The balance test fallacy: Why you shouldn’t put p-values in Table 1

What is the purpose of Table 1? The purpose of table 1 is to describe the groups in the study, not to engage in inferential analysis and hypothesis testing. Statistically significant differences in a given characteristic in two groups does not mean that these groups are not comparable, or that the results will be biased.

“Inferential measures such as standard errors and confidence intervals should not be used to describe the variability of characteristics, and significance tests should be avoided in descriptive tables. Also, P values are not an appropriate criterion for selecting which confounders to adjust for in analysis; even small differences in a confounder that has a strong effect on the outcome can be important.”

Vandenbroucke, J. P., Elm, E. V., Altman, D. G., Gøtzsche, P. C., Mulrow, C. D., Pocock, S. J., … & Strobe Initiative. (2007). Strengthening the Reporting of Observational Studies in Epidemiology (STROBE): explanation and elaboration. Annals of internal medicine, 147(8), W-163.

Should there be p-values in Table 1 of controlled trials (RCT)? P-values were traditionally used to assess for imbalanced baseline covariates in RCTs. However, this practice is increasingly ceasing in favor of qualitative description or no description of baseline imbalances. Randomization distributes known and unknown confounding factors, and any differences seen will be due to chance. Showing p-values can actually give a misleading picture of these differences.

“The authors of this debate are obviously more (Baethge) or less enthusiastic (Stang), with the former advocating the presentation of CIPs [covariate imbalance p values], its careful use as a screening tool, and its interpretation within the context of each study, while the latter emphasizes the dangers of misuse. The aim of this debate was to further trigger the discussion of the role of NHST in biomedical research that uses randomization… For the detection and judgment of imbalances between the study groups, it remains important that descriptive statistics of the groups (categorical characteristics: percentage values; continuous characteristics: eg, mean values and SDs) are presented. Whether a baseline imbalance is meaningful or not depends on subject matter knowledge. For example, it is clinically relevant in a stroke prevention study if 30% diabetics are in one arm of the study and only 15% are diabetics in the other arm, regardless of the p value, as diabetes mellitus is a very relevant risk factor for stroke.”

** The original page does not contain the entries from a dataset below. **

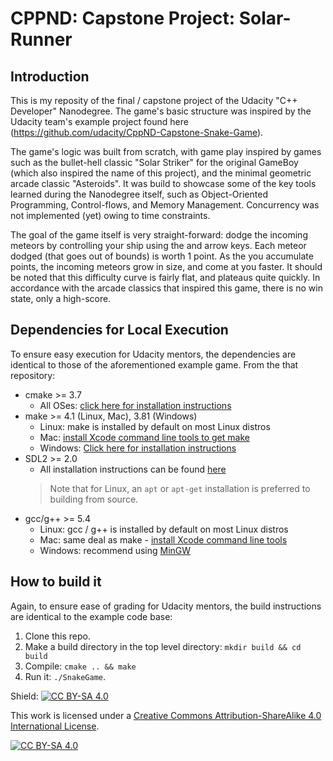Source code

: # CPPND: Capstone Project: Solar-Runner

## Introduction

This is my reposity of the final / capstone project of the Udacity "C++ Developer" Nanodegree. The game's basic structure was inspired by the Udacity team's example project found here (https://github.com/udacity/CppND-Capstone-Snake-Game). 

The game's logic was built from scratch, with game play inspired by games such as the bullet-hell classic "Solar Striker" for the original GameBoy (which also inspired the name of this project), and the minimal geometric arcade classic "Asteroids". It was build to showcase some of the key tools learned during the Nanodegree itself, such as Object-Oriented Programming, Control-flows, and Memory Management. Concurrency was not implemented (yet) owing to time constraints.

The goal of the game itself is very straight-forward: dodge the incoming meteors by controlling your ship using the <left> and <right> arrow keys. Each meteor dodged (that goes out of bounds) is worth 1 point. As the you accumulate points, the incoming meteors grow in size, and come at you faster. It should be noted that this difficulty curve is fairly flat, and plateaus quite quickly. In accordance with the arcade classics that inspired this game, there is no win state, only a high-score.

## Dependencies for Local Execution

To ensure easy execution for Udacity mentors, the dependencies are identical to those of the aforementioned example game. From the that repository:

* cmake >= 3.7
  * All OSes: [click here for installation instructions](https://cmake.org/install/)
* make >= 4.1 (Linux, Mac), 3.81 (Windows)
  * Linux: make is installed by default on most Linux distros
  * Mac: [install Xcode command line tools to get make](https://developer.apple.com/xcode/features/)
  * Windows: [Click here for installation instructions](http://gnuwin32.sourceforge.net/packages/make.htm)
* SDL2 >= 2.0
  * All installation instructions can be found [here](https://wiki.libsdl.org/Installation)
  >Note that for Linux, an `apt` or `apt-get` installation is preferred to building from source. 
* gcc/g++ >= 5.4
  * Linux: gcc / g++ is installed by default on most Linux distros
  * Mac: same deal as make - [install Xcode command line tools](https://developer.apple.com/xcode/features/)
  * Windows: recommend using [MinGW](http://www.mingw.org/)

## How to build it

Again, to ensure ease of grading for Udacity mentors, the build instructions are identical to the example code base:

1. Clone this repo.
2. Make a build directory in the top level directory: `mkdir build && cd build`
3. Compile: `cmake .. && make`
4. Run it: `./SnakeGame`.

Shield: [![CC BY-SA 4.0][cc-by-sa-shield]][cc-by-sa]

This work is licensed under a
[Creative Commons Attribution-ShareAlike 4.0 International License][cc-by-sa].

[![CC BY-SA 4.0][cc-by-sa-image]][cc-by-sa]

[cc-by-sa]: http://creativecommons.org/licenses/by-sa/4.0/
[cc-by-sa-image]: https://licensebuttons.net/l/by-sa/4.0/88x31.png
[cc-by-sa-shield]: https://img.shields.io/badge/License-CC%20BY--SA%204.0-lightgrey.svg
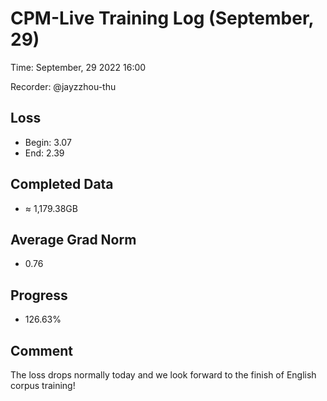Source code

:
# CPM-Live Training Log (September, 29)

Time: September, 29 2022 16:00

Recorder: @jayzzhou-thu

## Loss
- Begin: 3.07
- End: 2.39
	
## Completed Data
- $\approx$ 1,179.38GB

## Average Grad Norm
- 0.76

## Progress
- 126.63%

## Comment

The loss drops normally today and we look forward to the finish of English corpus training!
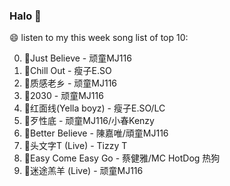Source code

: 

### Halo 👋

😄 listen to my this week song list of top 10:

0. 🌈Just Believe - 顽童MJ116
1. 🌈Chill Out - 瘦子E.SO
2. 🌈质感老乡 - 顽童MJ116
3. 🌈2030 - 顽童MJ116
4. 🌈红面线(Yella boyz) - 瘦子E.SO/LC
5. 🌈歹性底 - 顽童MJ116/小春Kenzy
6. 🌈Better Believe - 陳嘉唯/頑童MJ116
7. 🌈头文字T (Live) - Tizzy T
8. 🌈Easy Come Easy Go - 蔡健雅/MC HotDog 热狗
9. 🌈迷途羔羊 (Live) - 顽童MJ116

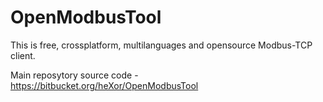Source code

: # OpenModbusTool

This is free, crossplatform, multilanguages and opensource Modbus-TCP client.

Main reposytory source code - https://bitbucket.org/heXor/OpenModbusTool


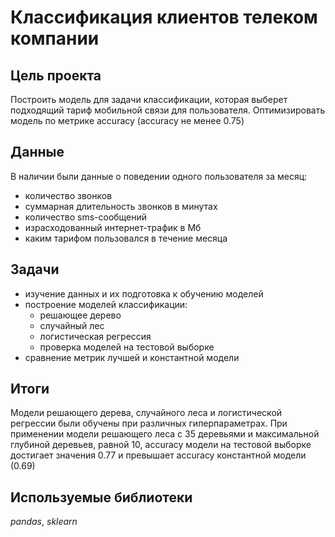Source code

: # Классификация клиентов телеком компании


## Цель проекта

Построить модель для задачи классификации, которая выберет подходящий тариф мобильной связи для пользователя. Оптимизировать модель по метрике accuracy (accuracy не менее 0.75)

## Данные

В наличии были данные о поведении одного пользователя за месяц:

- количество звонков
- суммарная длительность звонков в минутах
- количество sms-сообщений
- израсходованный интернет-трафик в Мб
- каким тарифом пользовался в течение месяца

## Задачи

- изучение данных и их подготовка к обучению моделей
- построение моделей классификации: 
    - решающее дерево
    - случайный лес
    - логистическая регрессия
    - проверка моделей на тестовой выборке
- сравнение метрик лучшей и константной модели 

## Итоги

Модели решающего дерева, случайного леса и логистической регрессии были обучены при различных гиперпараметрах. 
При применении модели решающего леса с 35 деревьями и максимальной глубиной деревьев, равной 10, аccuracy модели на тестовой выборке достигает значения 0.77 и превышает accuracy константной модели (0.69)


## Используемые библиотеки

*pandas*, *sklearn*
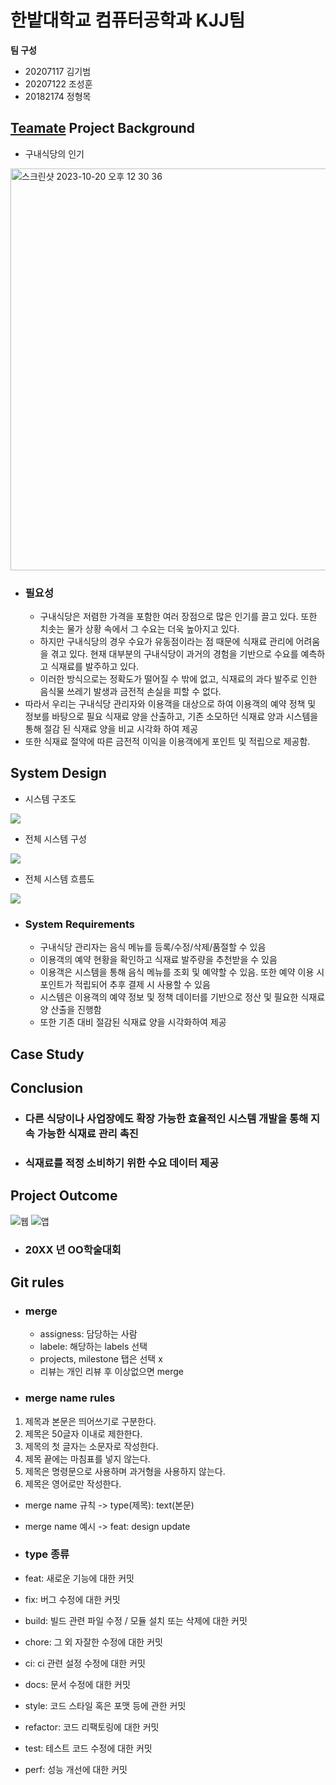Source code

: # 한밭대학교 컴퓨터공학과 KJJ팀

**팀 구성**

- 20207117 김기범
- 20207122 조성훈
- 20182174 정형목

## <u>Teamate</u> Project Background
- 구내식당의 인기
<img width="643" alt="스크린샷 2023-10-20 오후 12 30 36" src="https://github.com/HBNU-SWUNIV/come-capstone23-kjj/assets/101088024/abfeed3e-71a0-4329-846e-a209f56de9f1">

- ### 필요성
  - 구내식당은 저렴한 가격을 포함한 여러 장점으로 많은 인기를 끌고 있다. 또한 치솟는 물가 상황 속에서 그 수요는 더욱 높아지고 있다.
  - 하지만 구내식당의 경우 수요가 유동점이라는 점 때문에 식재료 관리에 어려움을 겪고 있다. 현재 대부분의 구내식당이 과거의 경험을 기반으로 수요를 예측하고 식재료를 발주하고 있다.
  - 이러한 방식으로는 정확도가 떨어질 수 밖에 없고, 식재료의 과다 발주로 인한 음식물 쓰레기 발생과 금전적 손실을 피할 수 없다.
- 따라서 우리는 구내식당 관리자와 이용객을 대상으로 하여 이용객의 예약 정책 및 정보를 바탕으로 필요 식재료 양을 산출하고, 기존 소모하던 식재료 양과 시스템을 통해 절감 된 식재료 양을 비교 시각화 하여 제공
- 또한 식재료 절약에 따른 금전적 이익을 이용객에게 포인트 및 적립으로 제공함.

## System Design
- 시스템 구조도
<img src="https://github.com/HBNU-SWUNIV/come-capstone23-kjj/assets/94634916/0346becc-f8d1-464b-b8c9-5cc4a49f7f05" />

- 전체 시스템 구성  
<img src="https://github.com/HBNU-SWUNIV/come-capstone23-kjj/assets/94634916/215b4737-4f37-448e-9733-94db5279f64d" />

- 전체 시스템 흐름도
<img src="https://github.com/HBNU-SWUNIV/come-capstone23-kjj/assets/94634916/d6e9bb54-e08f-4c6a-ad62-79dea596f8f1" />

- ### System Requirements

  - 구내식당 관리자는 음식 메뉴를 등록/수정/삭제/품절할 수 있음
  - 이용객의 예약 현황을 확인하고 식재료 발주량을 추천받을 수 있음
  - 이용객은 시스템을 통해 음식 메뉴를 조회 및 예약할 수 있음. 또한 예약 이용 시 포인트가 적립되어 추후 결제 시 사용할 수 있음
  - 시스템은 이용객의 예약 정보 및 정책 데이터를 기반으로 정산 및 필요한 식재료 양 산출을 진행함
  - 또한 기존 대비 절감된 식재료 양을 시각화하여 제공

## Case Study

## Conclusion

- ### 다른 식당이나 사업장에도 확장 가능한 효율적인 시스템 개발을 통해 지속 가능한 식재료 관리 촉진
- ### 식재료를 적정 소비하기 위한 수요 데이터 제공

## Project Outcome
![웹](https://github.com/HBNU-SWUNIV/come-capstone23-kjj/assets/101088024/d075023f-7849-4151-b649-2c4b2cb482b7)
![앱](https://github.com/HBNU-SWUNIV/come-capstone23-kjj/assets/101088024/e0198d1d-7319-4845-96ca-968e896b1a49)

- ### 20XX 년 OO학술대회

## Git rules

- ### merge

  - assigness: 담당하는 사람
  - labele: 해당하는 labels 선택
  - projects, milestone 탭은 선택 x
  - 리뷰는 개인 리뷰 후 이상없으면 merge

- ### merge name rules

1.  제목과 본문은 띄어쓰기로 구분한다.
2.  제목은 50글자 이내로 제한한다.
3.  제목의 첫 글자는 소문자로 작성한다.
4.  제목 끝에는 마침표를 넣지 않는다.
5.  제목은 명령문으로 사용하며 과거형을 사용하지 않는다.
6.  제목은 영어로만 작성한다.

- merge name 규칙 -> type(제목): text(본문)
- merge name 예시 -> feat: design update

- ### type 종류
- feat: 새로운 기능에 대한 커밋
- fix: 버그 수정에 대한 커밋
- build: 빌드 관련 파일 수정 / 모듈 설치 또는 삭제에 대한 커밋
- chore: 그 외 자잘한 수정에 대한 커밋
- ci: ci 관련 설정 수정에 대한 커밋
- docs: 문서 수정에 대한 커밋
- style: 코드 스타일 혹은 포맷 등에 관한 커밋
- refactor: 코드 리팩토링에 대한 커밋
- test: 테스트 코드 수정에 대한 커밋
- perf: 성능 개선에 대한 커밋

Stang, A., & Baethge, C. (2018). Imbalance p values for baseline covariates in randomized controlled trials: a last resort for the use of p values? A pro and contra debate. Clinical epidemiology, 531-535.

Are there any alternatives to the use of hypothesis testing for assessing balance? Multiple alternatives have been proposed which avoid hypothesis testing and p-values. These include tools that can assess balance graphically and numerically.

“In any study where all observed covariates were not fully blocked ahead of time, balance should be checked routinely by comparing observed covariate differences between the treated and control groups. Any statistic that is used to evaluate balance should have two key features: (a) it should be a characteristic of the sample and not of some hypothetical population and (b) the sample size should not affect the value of the statistic.”

Imai, K., King, G., & Stuart, E. A. (2008). Misunderstandings between experimentalists and observationalists about causal inference. Journal of the Royal Statistical Society Series A: Statistics in Society, 171(2), 481-502.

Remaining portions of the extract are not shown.